**ASSIGNMENT**.
The stretch wanted below opens at the line containing "um unico char)" and closes at the line containing "A sintaxe para". Please return it exactly, with no other lines.

**Collection entries**.

_____

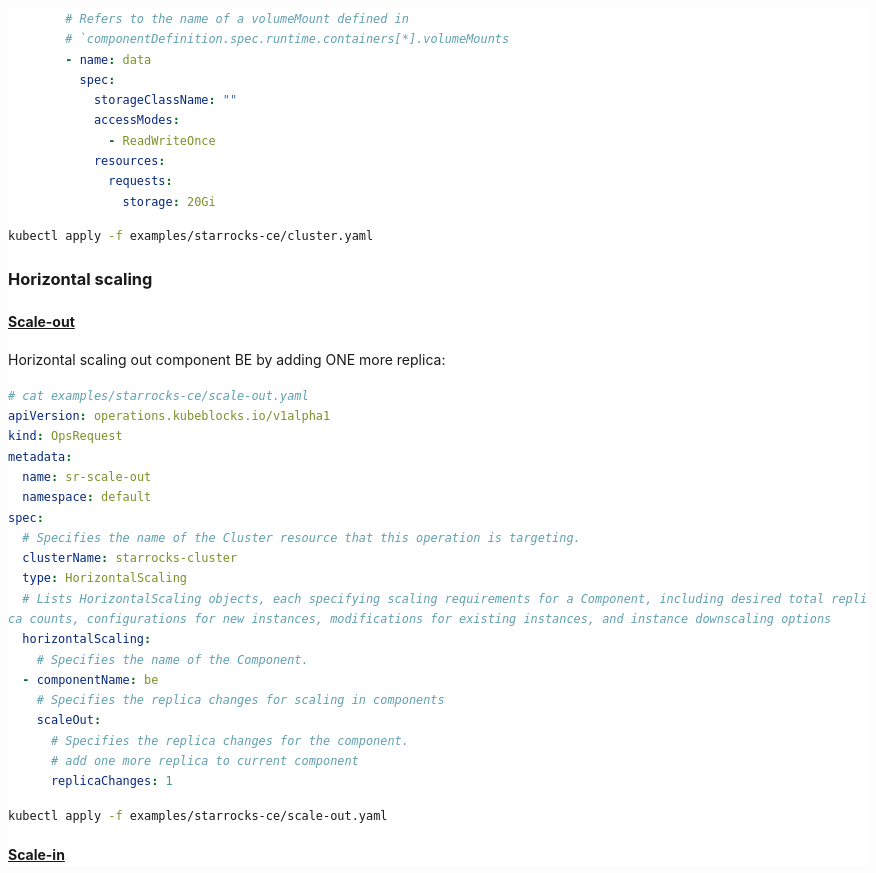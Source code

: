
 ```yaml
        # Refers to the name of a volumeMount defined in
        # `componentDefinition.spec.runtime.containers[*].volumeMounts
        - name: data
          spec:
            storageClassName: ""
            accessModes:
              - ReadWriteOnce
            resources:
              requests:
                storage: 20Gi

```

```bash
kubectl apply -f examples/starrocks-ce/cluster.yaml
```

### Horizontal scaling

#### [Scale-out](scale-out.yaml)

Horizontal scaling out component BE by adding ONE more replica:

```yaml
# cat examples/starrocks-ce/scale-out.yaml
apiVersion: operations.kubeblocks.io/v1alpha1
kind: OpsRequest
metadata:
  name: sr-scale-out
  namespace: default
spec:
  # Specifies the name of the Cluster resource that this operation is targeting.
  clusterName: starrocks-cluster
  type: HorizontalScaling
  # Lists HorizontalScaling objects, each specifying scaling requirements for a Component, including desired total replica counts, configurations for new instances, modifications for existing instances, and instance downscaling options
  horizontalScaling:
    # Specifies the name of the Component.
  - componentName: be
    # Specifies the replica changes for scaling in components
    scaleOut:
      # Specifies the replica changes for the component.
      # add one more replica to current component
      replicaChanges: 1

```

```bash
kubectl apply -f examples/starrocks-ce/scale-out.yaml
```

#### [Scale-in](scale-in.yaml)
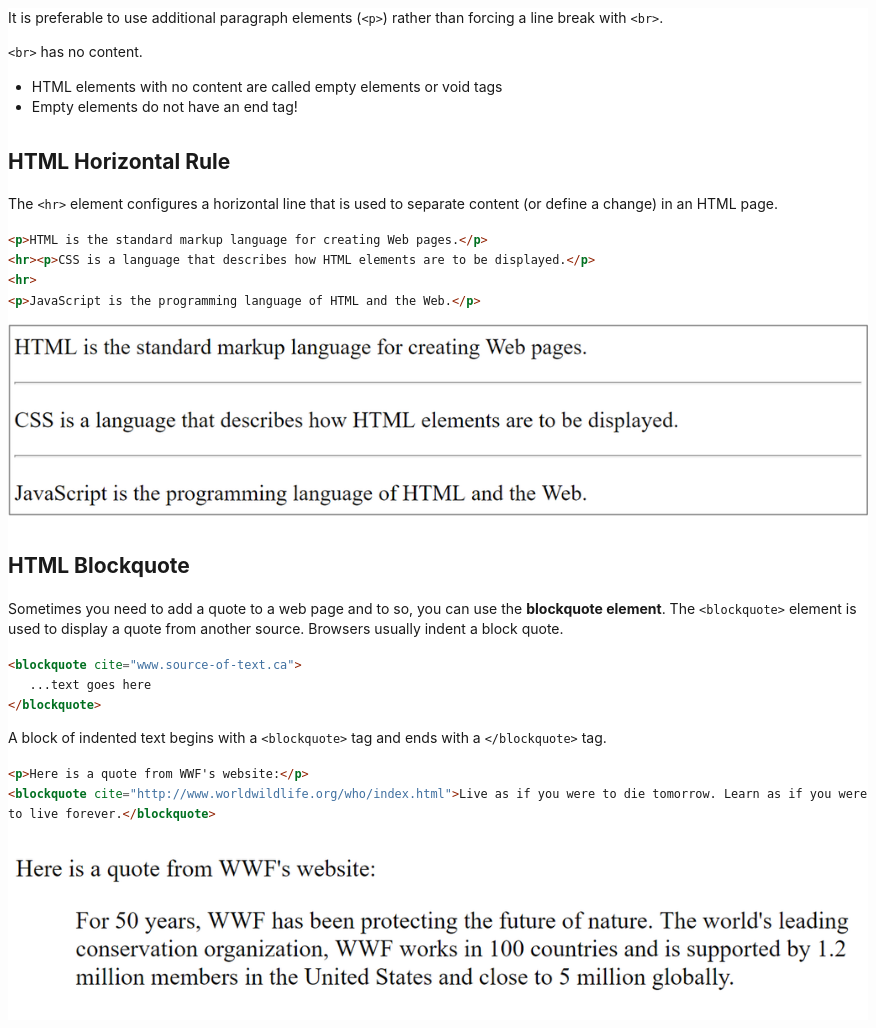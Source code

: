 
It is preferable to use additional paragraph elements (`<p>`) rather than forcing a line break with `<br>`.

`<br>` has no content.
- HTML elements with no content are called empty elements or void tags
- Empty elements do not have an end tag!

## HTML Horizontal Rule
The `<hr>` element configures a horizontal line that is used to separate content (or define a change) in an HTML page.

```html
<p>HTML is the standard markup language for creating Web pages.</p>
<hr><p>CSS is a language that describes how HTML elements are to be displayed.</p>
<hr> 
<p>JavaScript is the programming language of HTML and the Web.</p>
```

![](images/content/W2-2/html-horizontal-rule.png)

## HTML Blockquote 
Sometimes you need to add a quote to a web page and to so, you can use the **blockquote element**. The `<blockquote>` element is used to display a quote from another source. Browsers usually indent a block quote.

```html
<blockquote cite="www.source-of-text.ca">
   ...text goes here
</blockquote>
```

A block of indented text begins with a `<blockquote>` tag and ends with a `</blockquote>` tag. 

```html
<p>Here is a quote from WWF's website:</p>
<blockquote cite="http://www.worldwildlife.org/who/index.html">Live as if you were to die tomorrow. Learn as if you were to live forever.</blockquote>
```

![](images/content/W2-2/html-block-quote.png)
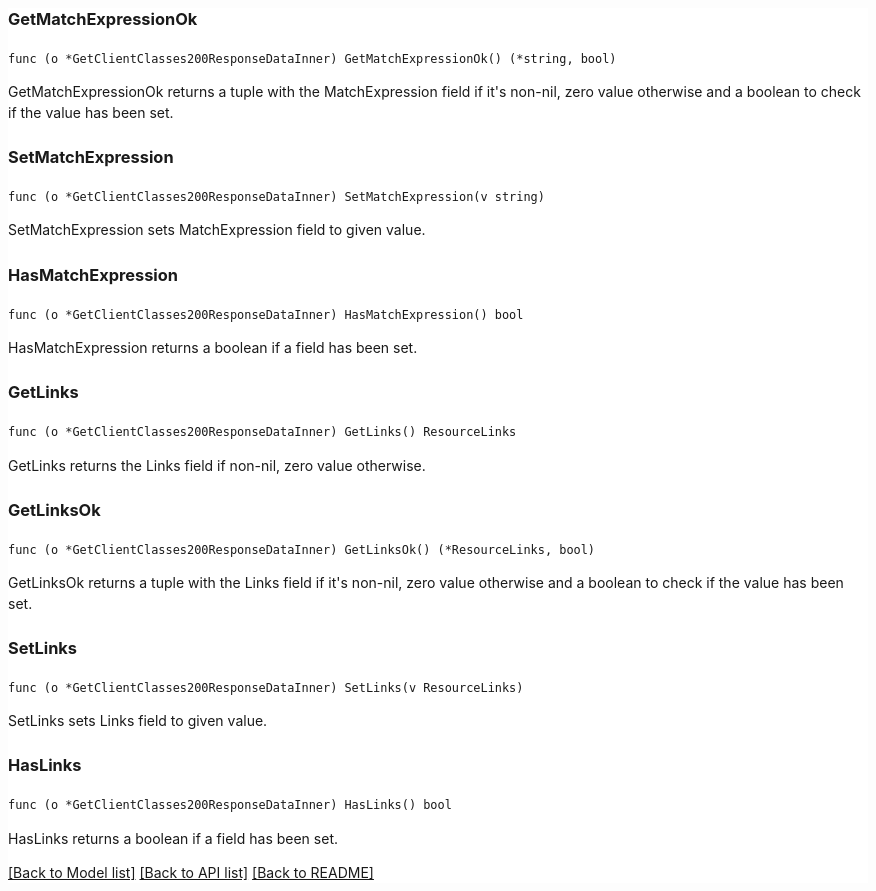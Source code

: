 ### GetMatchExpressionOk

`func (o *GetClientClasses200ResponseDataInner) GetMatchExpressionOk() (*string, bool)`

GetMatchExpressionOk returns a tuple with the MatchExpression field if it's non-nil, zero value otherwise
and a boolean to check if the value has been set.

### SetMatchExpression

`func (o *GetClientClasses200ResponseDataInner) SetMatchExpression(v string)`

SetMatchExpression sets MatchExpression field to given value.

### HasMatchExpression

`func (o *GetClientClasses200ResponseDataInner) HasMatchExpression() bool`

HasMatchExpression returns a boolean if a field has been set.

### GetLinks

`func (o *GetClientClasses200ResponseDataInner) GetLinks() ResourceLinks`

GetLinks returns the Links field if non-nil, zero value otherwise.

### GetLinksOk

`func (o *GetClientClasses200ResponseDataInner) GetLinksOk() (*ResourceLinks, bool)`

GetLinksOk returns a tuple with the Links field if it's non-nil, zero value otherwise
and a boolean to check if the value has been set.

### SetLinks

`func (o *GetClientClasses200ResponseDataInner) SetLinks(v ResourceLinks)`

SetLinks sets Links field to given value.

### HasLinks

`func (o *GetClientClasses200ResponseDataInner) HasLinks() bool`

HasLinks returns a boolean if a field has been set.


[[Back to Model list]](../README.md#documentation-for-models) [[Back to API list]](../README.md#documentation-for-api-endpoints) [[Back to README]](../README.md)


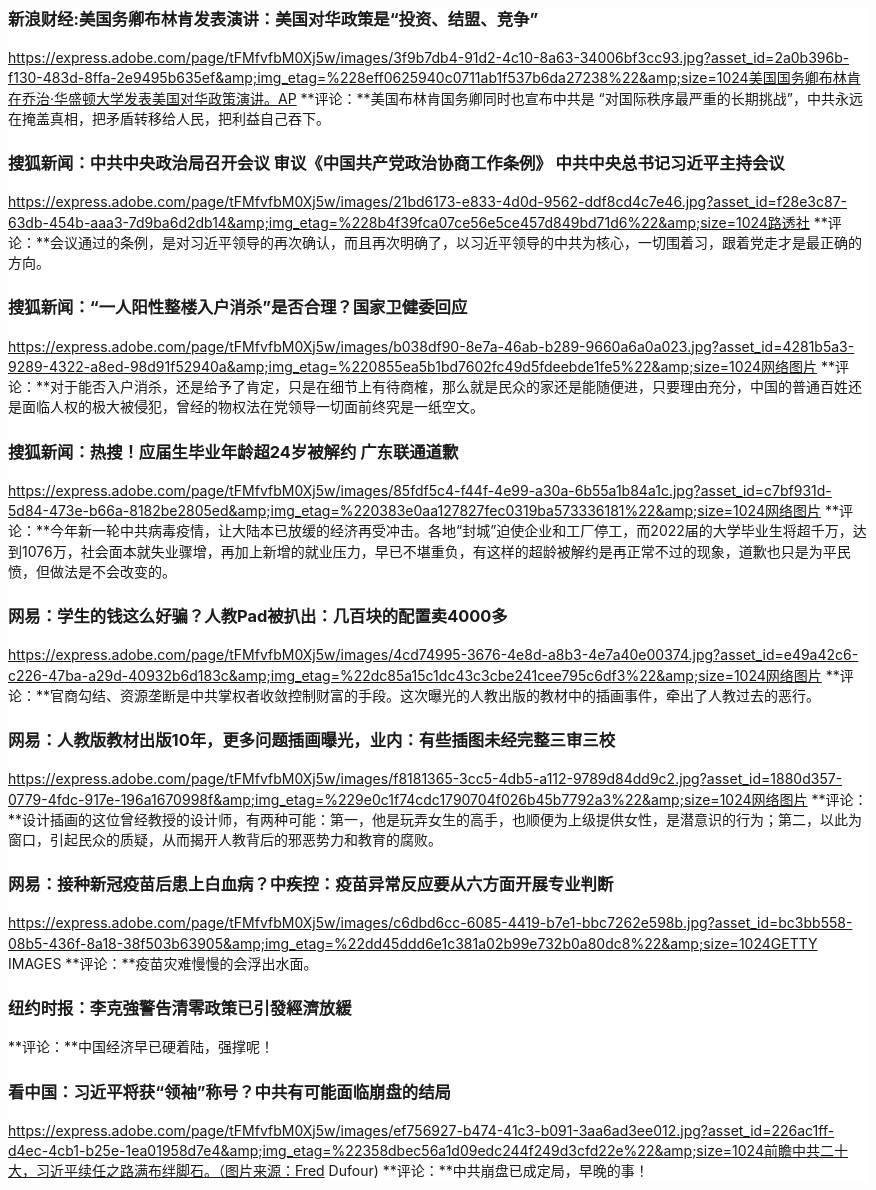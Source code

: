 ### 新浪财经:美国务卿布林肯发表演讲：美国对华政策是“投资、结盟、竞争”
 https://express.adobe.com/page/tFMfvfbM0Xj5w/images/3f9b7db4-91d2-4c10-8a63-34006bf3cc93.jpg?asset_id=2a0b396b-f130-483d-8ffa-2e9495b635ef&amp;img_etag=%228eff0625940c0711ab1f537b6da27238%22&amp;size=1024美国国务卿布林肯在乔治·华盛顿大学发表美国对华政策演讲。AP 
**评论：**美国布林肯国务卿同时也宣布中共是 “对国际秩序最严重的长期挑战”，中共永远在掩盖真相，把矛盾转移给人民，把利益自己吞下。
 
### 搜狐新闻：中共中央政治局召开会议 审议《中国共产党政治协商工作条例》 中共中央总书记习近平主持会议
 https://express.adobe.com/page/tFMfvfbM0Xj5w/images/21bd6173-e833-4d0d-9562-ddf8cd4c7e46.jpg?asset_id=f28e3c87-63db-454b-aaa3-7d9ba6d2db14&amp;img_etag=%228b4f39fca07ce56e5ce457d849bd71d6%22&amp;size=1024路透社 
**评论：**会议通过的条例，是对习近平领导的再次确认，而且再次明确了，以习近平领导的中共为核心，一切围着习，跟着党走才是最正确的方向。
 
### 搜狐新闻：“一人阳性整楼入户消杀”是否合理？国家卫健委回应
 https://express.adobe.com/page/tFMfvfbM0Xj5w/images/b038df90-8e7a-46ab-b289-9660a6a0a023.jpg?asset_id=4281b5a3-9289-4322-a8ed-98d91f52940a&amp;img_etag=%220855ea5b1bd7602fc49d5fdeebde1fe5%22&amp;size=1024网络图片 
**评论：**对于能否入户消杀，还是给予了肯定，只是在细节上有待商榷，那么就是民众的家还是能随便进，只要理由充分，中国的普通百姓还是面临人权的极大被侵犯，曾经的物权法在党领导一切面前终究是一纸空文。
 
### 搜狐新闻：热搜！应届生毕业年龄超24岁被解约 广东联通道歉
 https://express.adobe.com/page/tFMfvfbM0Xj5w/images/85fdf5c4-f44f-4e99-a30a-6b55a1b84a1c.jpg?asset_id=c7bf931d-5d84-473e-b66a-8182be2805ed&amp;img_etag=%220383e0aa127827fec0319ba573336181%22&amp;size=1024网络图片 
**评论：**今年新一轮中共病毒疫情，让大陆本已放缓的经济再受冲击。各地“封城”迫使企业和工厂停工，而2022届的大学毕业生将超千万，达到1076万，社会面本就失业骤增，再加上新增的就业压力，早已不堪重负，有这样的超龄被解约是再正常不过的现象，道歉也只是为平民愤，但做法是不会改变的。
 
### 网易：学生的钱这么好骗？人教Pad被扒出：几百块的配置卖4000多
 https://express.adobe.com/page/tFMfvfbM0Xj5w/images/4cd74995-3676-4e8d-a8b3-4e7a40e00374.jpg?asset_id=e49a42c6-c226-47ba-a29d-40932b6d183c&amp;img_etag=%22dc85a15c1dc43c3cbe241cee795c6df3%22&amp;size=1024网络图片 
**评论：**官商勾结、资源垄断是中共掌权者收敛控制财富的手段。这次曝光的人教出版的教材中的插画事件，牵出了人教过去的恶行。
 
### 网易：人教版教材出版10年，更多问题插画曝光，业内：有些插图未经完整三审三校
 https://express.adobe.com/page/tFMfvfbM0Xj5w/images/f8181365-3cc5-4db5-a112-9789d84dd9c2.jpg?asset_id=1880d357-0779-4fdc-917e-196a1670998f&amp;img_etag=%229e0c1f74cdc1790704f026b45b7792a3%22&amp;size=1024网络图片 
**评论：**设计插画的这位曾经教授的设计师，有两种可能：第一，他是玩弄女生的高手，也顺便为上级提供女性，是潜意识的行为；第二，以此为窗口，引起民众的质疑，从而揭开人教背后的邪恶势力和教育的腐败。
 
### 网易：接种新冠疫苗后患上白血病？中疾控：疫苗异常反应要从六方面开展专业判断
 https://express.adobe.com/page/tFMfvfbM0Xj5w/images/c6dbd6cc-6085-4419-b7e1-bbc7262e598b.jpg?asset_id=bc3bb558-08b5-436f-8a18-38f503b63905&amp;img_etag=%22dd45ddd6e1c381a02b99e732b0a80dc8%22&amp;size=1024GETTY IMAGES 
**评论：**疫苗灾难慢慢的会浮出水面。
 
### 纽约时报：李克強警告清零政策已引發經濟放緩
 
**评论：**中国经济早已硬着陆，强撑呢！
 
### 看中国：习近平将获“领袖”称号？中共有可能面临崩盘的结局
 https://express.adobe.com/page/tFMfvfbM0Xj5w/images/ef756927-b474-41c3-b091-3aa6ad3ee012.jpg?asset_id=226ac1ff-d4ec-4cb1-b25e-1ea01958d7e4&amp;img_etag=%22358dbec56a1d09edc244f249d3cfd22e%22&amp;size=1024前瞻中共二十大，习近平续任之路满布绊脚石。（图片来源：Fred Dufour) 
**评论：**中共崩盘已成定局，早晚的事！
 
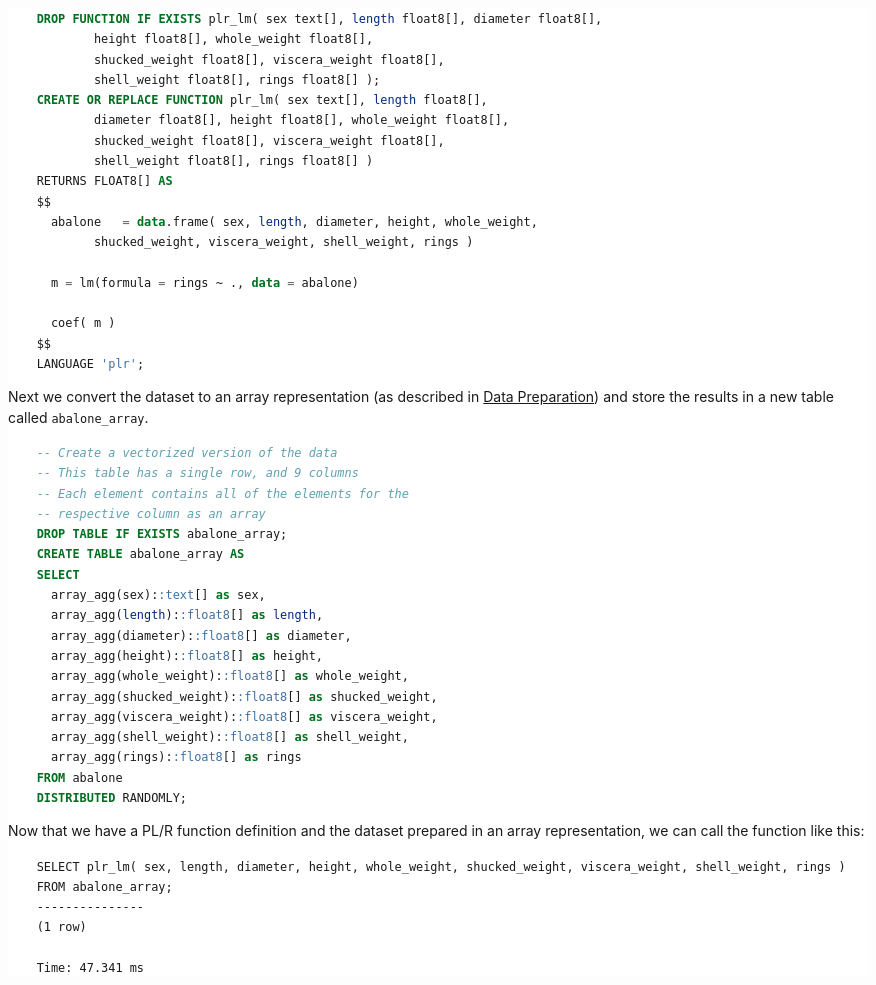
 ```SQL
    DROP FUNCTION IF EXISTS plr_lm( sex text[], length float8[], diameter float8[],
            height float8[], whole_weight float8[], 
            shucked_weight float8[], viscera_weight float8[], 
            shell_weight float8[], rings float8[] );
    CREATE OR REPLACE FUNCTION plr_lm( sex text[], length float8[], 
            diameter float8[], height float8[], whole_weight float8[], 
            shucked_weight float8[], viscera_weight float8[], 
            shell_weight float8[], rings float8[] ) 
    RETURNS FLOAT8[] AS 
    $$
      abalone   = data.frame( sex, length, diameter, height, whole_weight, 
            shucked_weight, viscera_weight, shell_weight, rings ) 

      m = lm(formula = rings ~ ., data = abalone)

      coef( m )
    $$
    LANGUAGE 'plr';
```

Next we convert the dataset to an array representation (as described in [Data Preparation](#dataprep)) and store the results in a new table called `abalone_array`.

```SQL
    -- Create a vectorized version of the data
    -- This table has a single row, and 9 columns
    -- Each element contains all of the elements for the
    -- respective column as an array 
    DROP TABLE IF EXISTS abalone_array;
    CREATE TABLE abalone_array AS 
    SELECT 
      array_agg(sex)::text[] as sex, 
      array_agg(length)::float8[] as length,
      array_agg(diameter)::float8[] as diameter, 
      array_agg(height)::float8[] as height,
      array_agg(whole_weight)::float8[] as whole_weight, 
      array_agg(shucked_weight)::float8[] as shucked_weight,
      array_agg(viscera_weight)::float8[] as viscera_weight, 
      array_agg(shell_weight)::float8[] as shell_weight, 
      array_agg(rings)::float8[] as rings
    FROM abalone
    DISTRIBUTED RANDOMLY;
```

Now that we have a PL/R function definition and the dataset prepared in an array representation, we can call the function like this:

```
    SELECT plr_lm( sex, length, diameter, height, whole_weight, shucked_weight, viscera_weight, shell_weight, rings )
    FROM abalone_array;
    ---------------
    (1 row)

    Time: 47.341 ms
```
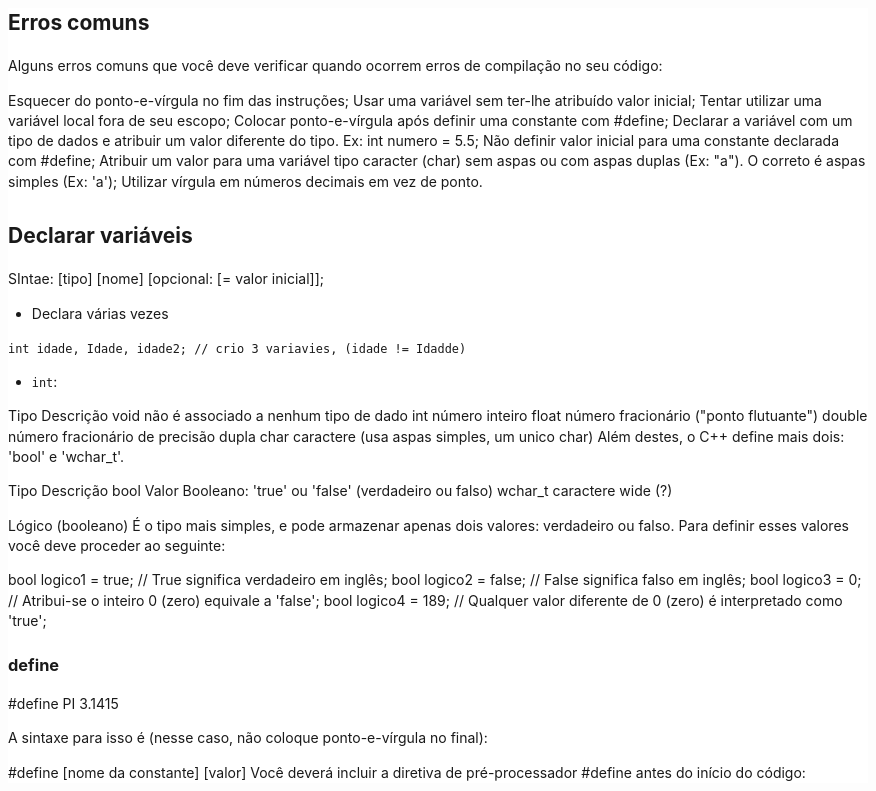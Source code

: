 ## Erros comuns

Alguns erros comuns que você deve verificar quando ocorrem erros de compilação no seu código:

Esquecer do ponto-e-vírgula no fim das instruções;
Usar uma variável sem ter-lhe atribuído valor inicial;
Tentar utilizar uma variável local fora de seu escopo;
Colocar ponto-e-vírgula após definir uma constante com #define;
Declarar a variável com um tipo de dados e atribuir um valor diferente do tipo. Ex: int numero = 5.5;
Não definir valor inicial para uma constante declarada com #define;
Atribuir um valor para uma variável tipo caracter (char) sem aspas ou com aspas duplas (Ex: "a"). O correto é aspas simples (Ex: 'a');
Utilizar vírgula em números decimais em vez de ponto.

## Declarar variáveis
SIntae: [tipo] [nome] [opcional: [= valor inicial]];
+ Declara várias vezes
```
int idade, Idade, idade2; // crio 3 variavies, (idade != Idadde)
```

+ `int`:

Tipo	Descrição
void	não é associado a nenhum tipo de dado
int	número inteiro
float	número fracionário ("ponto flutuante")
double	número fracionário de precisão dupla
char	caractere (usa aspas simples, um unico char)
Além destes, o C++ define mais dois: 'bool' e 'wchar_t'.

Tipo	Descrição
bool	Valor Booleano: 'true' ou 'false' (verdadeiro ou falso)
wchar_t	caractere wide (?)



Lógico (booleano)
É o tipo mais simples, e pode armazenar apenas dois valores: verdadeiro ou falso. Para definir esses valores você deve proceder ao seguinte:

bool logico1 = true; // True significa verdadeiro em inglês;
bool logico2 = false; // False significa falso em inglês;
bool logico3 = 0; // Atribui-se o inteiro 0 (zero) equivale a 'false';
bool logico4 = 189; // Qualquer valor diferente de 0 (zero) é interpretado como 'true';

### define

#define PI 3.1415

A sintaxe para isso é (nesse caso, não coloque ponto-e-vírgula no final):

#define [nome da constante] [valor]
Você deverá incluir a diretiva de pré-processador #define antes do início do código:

_____

**COMPLETED EXERCISE**.
char	caractere (usa aspas simples, um unico char)
Além destes, o C++ define mais dois: 'bool' e 'wchar_t'.

Tipo	Descrição
bool	Valor Booleano: 'true' ou 'false' (verdadeiro ou falso)
wchar_t	caractere wide (?)



Lógico (booleano)
É o tipo mais simples, e pode armazenar apenas dois valores: verdadeiro ou falso. Para definir esses valores você deve proceder ao seguinte:

bool logico1 = true; // True significa verdadeiro em inglês;
bool logico2 = false; // False significa falso em inglês;
bool logico3 = 0; // Atribui-se o inteiro 0 (zero) equivale a 'false';
bool logico4 = 189; // Qualquer valor diferente de 0 (zero) é interpretado como 'true';

### define

#define PI 3.1415

A sintaxe para isso é (nesse caso, não coloque ponto-e-vírgula no final):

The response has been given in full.